Elite empresarial repudia Bolsonaro

Os empresários temem as consequências das constantes turbulências institucionais causadas por Bolsonaro para o ambiente de negócios. Um dia após ser divulgado, o documento passou de 267 assinaturas para mais de 6 mil adesões.

“Os repetidos ataques do presidente à democracia e suas instituições vão acabar colocando em risco a recuperação econômica. O país precisa urgentemente de trabalho e serenidade”, disse o banqueiro Ricardo Lacerda, sócio-fundador do BR Partners, à Folha de S. Paulo.

“Uma crise institucional sem precedentes recentes está em estágio embrionário”, opinou o investidor Lawrence Pih. “Bolsonaro está construindo uma retórica pré-golpe de estado. Se a sociedade não reagir com veemência e força, à altura do desafio que o presidente lança contra o povo, estaremos caminhando para uma ditadura bem pior do que 1964”, alertou o empresário.

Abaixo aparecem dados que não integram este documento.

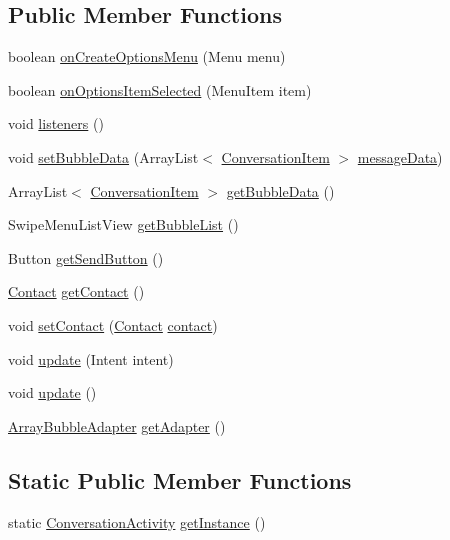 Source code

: \subsection*{Public Member Functions}
\begin{DoxyCompactItemize}
\item 
boolean \hyperlink{a00006_a8f7d87763ddaf085205a54e8477ecfce}{on\+Create\+Options\+Menu} (Menu menu)
\item 
boolean \hyperlink{a00006_a37a55c533c74b60c0290ef1329d74e65}{on\+Options\+Item\+Selected} (Menu\+Item item)
\item 
void \hyperlink{a00006_a92b8e0730130e1184a8cdbd89590779d}{listeners} ()
\item 
void \hyperlink{a00006_a1e3fee8580ec4092ffc6e3ce9d44f2b9}{set\+Bubble\+Data} (Array\+List$<$ \hyperlink{a00007}{Conversation\+Item} $>$ \hyperlink{a00006_a68544a0bda28776dfb51718a3c71bf69}{message\+Data})
\item 
Array\+List$<$ \hyperlink{a00007}{Conversation\+Item} $>$ \hyperlink{a00006_ac8e14177e6079becbb8bc1f8b35197e0}{get\+Bubble\+Data} ()
\item 
Swipe\+Menu\+List\+View \hyperlink{a00006_af293d3ea5f145650e06a96d2bae482da}{get\+Bubble\+List} ()
\item 
Button \hyperlink{a00006_a57576f3fc93bfa5a685ed5ee30fe113c}{get\+Send\+Button} ()
\item 
\hyperlink{a00005}{Contact} \hyperlink{a00006_adb647c7ae09f1d5755db63d701968925}{get\+Contact} ()
\item 
void \hyperlink{a00006_abef3c7b6635dc06ac6b8e4b37c51b37f}{set\+Contact} (\hyperlink{a00005}{Contact} \hyperlink{a00006_a3459849ab29ad684658dbcd0cf8c5d5a}{contact})
\item 
void \hyperlink{a00006_aa2825578f585a8a32958eaf0ce8df7b8}{update} (Intent intent)
\item 
void \hyperlink{a00006_ac5c54df7ed3b930268c8d7752c101725}{update} ()
\item 
\hyperlink{a00002}{Array\+Bubble\+Adapter} \hyperlink{a00006_a06738816ea7799569af8fa119bb49f7e}{get\+Adapter} ()
\end{DoxyCompactItemize}
\subsection*{Static Public Member Functions}
\begin{DoxyCompactItemize}
\item 
static \hyperlink{a00006}{Conversation\+Activity} \hyperlink{a00006_a7ebafa56e442a2f16c4afe044e65695b}{get\+Instance} ()
\end{DoxyCompactItemize}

De acordo com os autores, outros representantes da iniciativa privada também aderiram ao manifesto, como Eduardo Mufarej, Guilherme Affonso Ferreira, José de Menezes Berenguer Neto e Reinaldo Pamponet. O ex-chanceler Celso Amorim e os acadêmicos José Álvaro Moisés e Lilia Moritz Schwarcz, além do ex-jogador Raí também se juntaram ao grupo.

Folha

O jornal Folha de S.Paulo subiu o tom em editorial publicado nesta sexta-feira (6) contra Jair Bolsonaro. O jornal paulista  chama o chefe do Executivo de “ensaio de ditador”, cobra o presidente da Câmara, Arthur Lira (PP-AL), sobre a abertura de um processo de impeachment, e critica a “inação” do procurador-geral da República, Augusto Aras.

O editorial é também uma resposta ao manifesto dos bilionários divulgado nesta quinta-feira (6), que rechaça a aventura golpista de Jair Bolsonaro em contestar o sistema  eleitoral vigente.

Adesão

O documento tem a adesão de intelectuais, empresários e políticos. Entre os nomes que assinam estão os banqueiros Roberto Setúbal e Pedro Moreira Salles, do Itaú Unibanco, o financista Armínio Fraga, e os economistas Pedro Malan e Persio Arida, assim como o ex-senador Cristovam Buarque.

CPI apoia decisão de Fux

A reação da sociedade civil ganhou mais peso no mesmo dia em que o presidente do Supremo Tribunal Federal (STF) Luiz Fux anunciou o cancelamento da reunião entre os Três Poderes após uma série de ataques de Bolsonaro colocando em xeque a segurança da urna eletrônica e desferindo ofensas aos ministros da Corte e do Tribunal Superior Eleitoral (TSE).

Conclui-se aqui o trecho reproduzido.